## PROBLEM TO WORK ON
What you return must match the records below exactly, apart from the omitted pictures.

Segment Start: DATA IN THIS EXERCISE

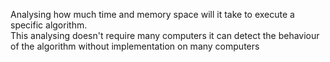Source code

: Analysing how much time and memory space will it take to execute a specific algorithm.
<br>
This analysing doesn't require many computers it can detect the behaviour of the algorithm without implementation on many computers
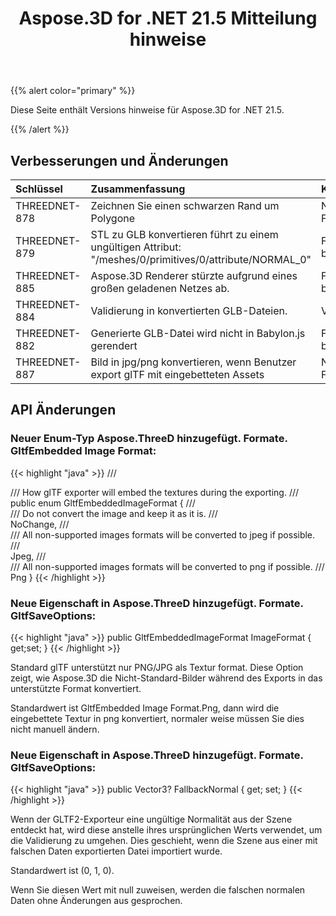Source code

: ﻿---
title: Aspose.3D for .NET 21.5 Mitteilung hinweise
type: docs
weight: 8
url: /de/net/aspose-3d-for-net-21-5-release-notes/
---
{{% alert color="primary" %}}

Diese Seite enthält Versions hinweise für Aspose.3D for .NET 21.5.

{{% /alert %}}
## **Verbesserungen und Änderungen**

|**Schlüssel**|**Zusammenfassung**|**Kategorie**|
|:- |:- |:- |
|THREEDNET-878 |Zeichnen Sie einen schwarzen Rand um Polygone|Neues Feature|
|THREEDNET-879 |STL zu GLB konvertieren führt zu einem ungültigen Attribut: "/meshes/0/primitives/0/attribute/NORMAL_0"|Fehler beheben|
|THREEDNET-885 |Aspose.3D Renderer stürzte aufgrund eines großen geladenen Netzes ab.|Fehler beheben|
|THREEDNET-884 |Validierung in konvertierten GLB-Dateien.|Verbesserung|
|THREEDNET-882 |Generierte GLB-Datei wird nicht in Babylon.js gerendert|Fehler beheben|
|THREEDNET-887 |Bild in jpg/png konvertieren, wenn Benutzer export glTF mit eingebetteten Assets|Neues Feature|


## API Änderungen ##


### Neuer Enum-Typ Aspose.ThreeD hinzugefügt. Formate. GltfEmbedded Image Format: ###

{{< highlight "java" >}}
    /// <summary>
    /// How glTF exporter will embed the textures during the exporting.
    /// </summary>
    public enum GltfEmbeddedImageFormat
    {
        /// <summary>
        /// Do not convert the image and keep it as it is.
        /// </summary>
        NoChange,
        /// <summary>
        /// All non-supported images formats will be converted to jpeg if possible.
        /// </summary>
        Jpeg,
        /// <summary>
        /// All non-supported images formats will be converted to png if possible.
        /// </summary>
        Png
    }
{{< /highlight >}}

### Neue Eigenschaft in Aspose.ThreeD hinzugefügt. Formate. GltfSaveOptions: ###

{{< highlight "java" >}}
        public GltfEmbeddedImageFormat ImageFormat { get;set; }
{{< /highlight >}}


Standard glTF unterstützt nur PNG/JPG als Textur format. Diese Option zeigt, wie Aspose.3D die Nicht-Standard-Bilder während des Exports in das unterstützte Format konvertiert.

Standardwert ist GltfEmbedded Image Format.Png, dann wird die eingebettete Textur in png konvertiert, normaler weise müssen Sie dies nicht manuell ändern.


### Neue Eigenschaft in Aspose.ThreeD hinzugefügt. Formate. GltfSaveOptions:

{{< highlight "java" >}}
        public Vector3? FallbackNormal { get; set; }
{{< /highlight >}}

Wenn der GLTF2-Exporteur eine ungültige Normalität aus der Szene entdeckt hat, wird diese anstelle ihres ursprünglichen Werts verwendet, um die Validierung zu umgehen. Dies geschieht, wenn die Szene aus einer mit falschen Daten exportierten Datei importiert wurde.

Standardwert ist (0, 1, 0).

Wenn Sie diesen Wert mit null zuweisen, werden die falschen normalen Daten ohne Änderungen aus gesprochen.
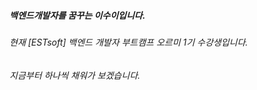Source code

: ##### 백엔드개발자를 꿈꾸는 이수이입니다.
###### 현재 [ESTsoft] 백엔드 개발자 부트캠프 오르미 1기 수강생입니다.
###### 지금부터 하나씩 채워가 보겠습니다.
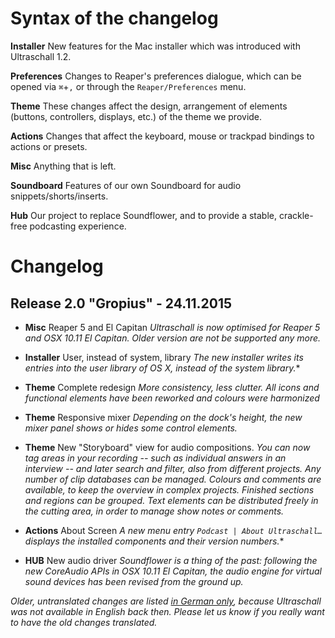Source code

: # Syntax of the changelog

**Installer**
New features for the Mac installer which was introduced with Ultraschall 1.2.

**Preferences**
Changes to Reaper's preferences dialogue, which can be opened via `⌘`+`,` or through the `Reaper/Preferences` menu.

**Theme**
These changes affect the design, arrangement of elements (buttons, controllers, displays, etc.) of the theme we provide.

**Actions**
Changes that affect the keyboard, mouse or trackpad bindings to actions or presets.

**Misc**
Anything that is left.

**Soundboard**
Features of our own Soundboard for audio snippets/shorts/inserts.

**Hub**
Our project to replace Soundflower, and to provide a stable, crackle-free podcasting experience.


# Changelog

## Release 2.0 "Gropius" - 24.11.2015

* **Misc** Reaper 5 and El Capitan *Ultraschall is now optimised for Reaper 5 and OSX 10.11 El Capitan. Older version are not be supported any more.*

* **Installer** User, instead of system, library *The new installer writes its entries into the user library of OS X, instead of the system library.**

* **Theme** Complete redesign *More consistency, less clutter. All icons and functional elements have been reworked and colours were harmonized*

* **Theme** Responsive mixer *Depending on the dock's height, the new mixer panel shows or hides some control elements.*

* **Theme** New "Storyboard" view for audio compositions. *You can now tag areas in your recording -- such as individual answers in an interview -- and later search and filter, also from different projects. Any number of clip databases can be managed. Colours and comments are available, to keep the overview in complex projects. Finished sections and regions can be grouped. Text elements can be distributed freely in the cutting area, in order to manage show notes or comments.*

* **Actions** About Screen *A new menu entry `Podcast | About Ultraschall…` displays the installed components and their version numbers.**

* **HUB** New audio driver *Soundflower is a thing of the past: following the new CoreAudio APIs in OSX 10.11 El Capitan, the audio engine for virtual sound devices has been revised from the ground up.*

*Older, untranslated changes are listed [in German only](CHANGELOG-DE.md), because Ultraschall was not available in English back then. Please let us know if you really want to have the old changes translated.*
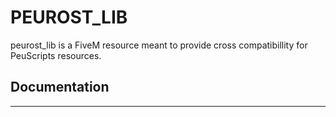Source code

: # PEUROST_LIB

peurost_lib is a FiveM resource meant to provide cross compatibillity for PeuScripts resources.

## Documentation
---
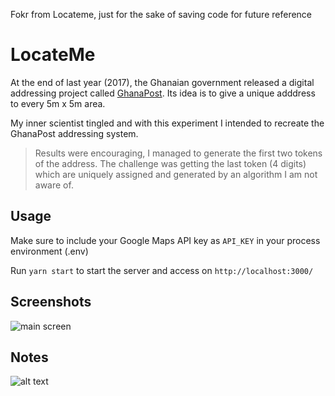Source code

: Fokr from Locateme, just for the sake of saving code for future reference

# LocateMe
At the end of last year (2017), the Ghanaian government released a digital addressing project called [GhanaPost](https://www.ghanaweb.com/GhanaHomePage/NewsArchive/Step-by-step-guide-How-to-register-on-Digital-Address-system-other-things-to-know-592296). Its idea is to give a unique adddress to every 5m x 5m area. 

My inner scientist tingled and with this experiment I intended to recreate the GhanaPost addressing system.

> Results were encouraging, I managed to generate the first two tokens  of the address. The challenge was getting the last token (4 digits) which are uniquely assigned and generated by an algorithm I am not aware of.

## Usage 
Make sure to include your Google Maps API key as `API_KEY` in your process environment (.env) 

Run `yarn start` to start the server and access on `http://localhost:3000/`

## Screenshots
![main screen](screenshots/screen.png "Main Screen")

## Notes

![alt text](screenshots/ink-image.png "Notes")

Segment End: DATA IN THIS EXERCISE

## TASK ANSWER
Source code

: Analysing how much time and memory space will it take to execute a specific algorithm.
<br>
This analysing doesn't require many computers it can detect the behaviour of the algorithm without implementation on many computers
Source code

: ﻿---
title: Aspose.3D for .NET 21.5 Mitteilung hinweise
type: docs
weight: 8
url: /de/net/aspose-3d-for-net-21-5-release-notes/
---
{{% alert color="primary" %}}

Diese Seite enthält Versions hinweise für Aspose.3D for .NET 21.5.

{{% /alert %}}
## **Verbesserungen und Änderungen**

|**Schlüssel**|**Zusammenfassung**|**Kategorie**|
|:- |:- |:- |
|THREEDNET-878 |Zeichnen Sie einen schwarzen Rand um Polygone|Neues Feature|
|THREEDNET-879 |STL zu GLB konvertieren führt zu einem ungültigen Attribut: "/meshes/0/primitives/0/attribute/NORMAL_0"|Fehler beheben|
|THREEDNET-885 |Aspose.3D Renderer stürzte aufgrund eines großen geladenen Netzes ab.|Fehler beheben|
|THREEDNET-884 |Validierung in konvertierten GLB-Dateien.|Verbesserung|
|THREEDNET-882 |Generierte GLB-Datei wird nicht in Babylon.js gerendert|Fehler beheben|
|THREEDNET-887 |Bild in jpg/png konvertieren, wenn Benutzer export glTF mit eingebetteten Assets|Neues Feature|


## API Änderungen ##


### Neuer Enum-Typ Aspose.ThreeD hinzugefügt. Formate. GltfEmbedded Image Format: ###

{{< highlight "java" >}}
    /// <summary>
    /// How glTF exporter will embed the textures during the exporting.
    /// </summary>
    public enum GltfEmbeddedImageFormat
    {
        /// <summary>
        /// Do not convert the image and keep it as it is.
        /// </summary>
        NoChange,
        /// <summary>
        /// All non-supported images formats will be converted to jpeg if possible.
        /// </summary>
        Jpeg,
        /// <summary>
        /// All non-supported images formats will be converted to png if possible.
        /// </summary>
        Png
    }
{{< /highlight >}}

### Neue Eigenschaft in Aspose.ThreeD hinzugefügt. Formate. GltfSaveOptions: ###

{{< highlight "java" >}}
        public GltfEmbeddedImageFormat ImageFormat { get;set; }
{{< /highlight >}}


Standard glTF unterstützt nur PNG/JPG als Textur format. Diese Option zeigt, wie Aspose.3D die Nicht-Standard-Bilder während des Exports in das unterstützte Format konvertiert.

Standardwert ist GltfEmbedded Image Format.Png, dann wird die eingebettete Textur in png konvertiert, normaler weise müssen Sie dies nicht manuell ändern.


### Neue Eigenschaft in Aspose.ThreeD hinzugefügt. Formate. GltfSaveOptions:

{{< highlight "java" >}}
        public Vector3? FallbackNormal { get; set; }
{{< /highlight >}}

Wenn der GLTF2-Exporteur eine ungültige Normalität aus der Szene entdeckt hat, wird diese anstelle ihres ursprünglichen Werts verwendet, um die Validierung zu umgehen. Dies geschieht, wenn die Szene aus einer mit falschen Daten exportierten Datei importiert wurde.

Standardwert ist (0, 1, 0).

Wenn Sie diesen Wert mit null zuweisen, werden die falschen normalen Daten ohne Änderungen aus gesprochen.
Source code

: ##### 백엔드개발자를 꿈꾸는 이수이입니다.
###### 현재 [ESTsoft] 백엔드 개발자 부트캠프 오르미 1기 수강생입니다.
###### 지금부터 하나씩 채워가 보겠습니다.
Source code

: # Syntax of the changelog

**Installer**
New features for the Mac installer which was introduced with Ultraschall 1.2.

**Preferences**
Changes to Reaper's preferences dialogue, which can be opened via `⌘`+`,` or through the `Reaper/Preferences` menu.

**Theme**
These changes affect the design, arrangement of elements (buttons, controllers, displays, etc.) of the theme we provide.

**Actions**
Changes that affect the keyboard, mouse or trackpad bindings to actions or presets.

**Misc**
Anything that is left.

**Soundboard**
Features of our own Soundboard for audio snippets/shorts/inserts.

**Hub**
Our project to replace Soundflower, and to provide a stable, crackle-free podcasting experience.


# Changelog

## Release 2.0 "Gropius" - 24.11.2015

* **Misc** Reaper 5 and El Capitan *Ultraschall is now optimised for Reaper 5 and OSX 10.11 El Capitan. Older version are not be supported any more.*

* **Installer** User, instead of system, library *The new installer writes its entries into the user library of OS X, instead of the system library.**

* **Theme** Complete redesign *More consistency, less clutter. All icons and functional elements have been reworked and colours were harmonized*

* **Theme** Responsive mixer *Depending on the dock's height, the new mixer panel shows or hides some control elements.*

* **Theme** New "Storyboard" view for audio compositions. *You can now tag areas in your recording -- such as individual answers in an interview -- and later search and filter, also from different projects. Any number of clip databases can be managed. Colours and comments are available, to keep the overview in complex projects. Finished sections and regions can be grouped. Text elements can be distributed freely in the cutting area, in order to manage show notes or comments.*

* **Actions** About Screen *A new menu entry `Podcast | About Ultraschall…` displays the installed components and their version numbers.**

* **HUB** New audio driver *Soundflower is a thing of the past: following the new CoreAudio APIs in OSX 10.11 El Capitan, the audio engine for virtual sound devices has been revised from the ground up.*

*Older, untranslated changes are listed [in German only](CHANGELOG-DE.md), because Ultraschall was not available in English back then. Please let us know if you really want to have the old changes translated.*
Source code

: # PEUROST_LIB

peurost_lib is a FiveM resource meant to provide cross compatibillity for PeuScripts resources.

## Documentation
---
Source code

: Fokr from Locateme, just for the sake of saving code for future reference

# LocateMe
At the end of last year (2017), the Ghanaian government released a digital addressing project called [GhanaPost](https://www.ghanaweb.com/GhanaHomePage/NewsArchive/Step-by-step-guide-How-to-register-on-Digital-Address-system-other-things-to-know-592296). Its idea is to give a unique adddress to every 5m x 5m area. 

My inner scientist tingled and with this experiment I intended to recreate the GhanaPost addressing system.

> Results were encouraging, I managed to generate the first two tokens  of the address. The challenge was getting the last token (4 digits) which are uniquely assigned and generated by an algorithm I am not aware of.

## Usage 
Make sure to include your Google Maps API key as `API_KEY` in your process environment (.env) 

Run `yarn start` to start the server and access on `http://localhost:3000/`

## Screenshots
![main screen](screenshots/screen.png "Main Screen")

## Notes

![alt text](screenshots/ink-image.png "Notes")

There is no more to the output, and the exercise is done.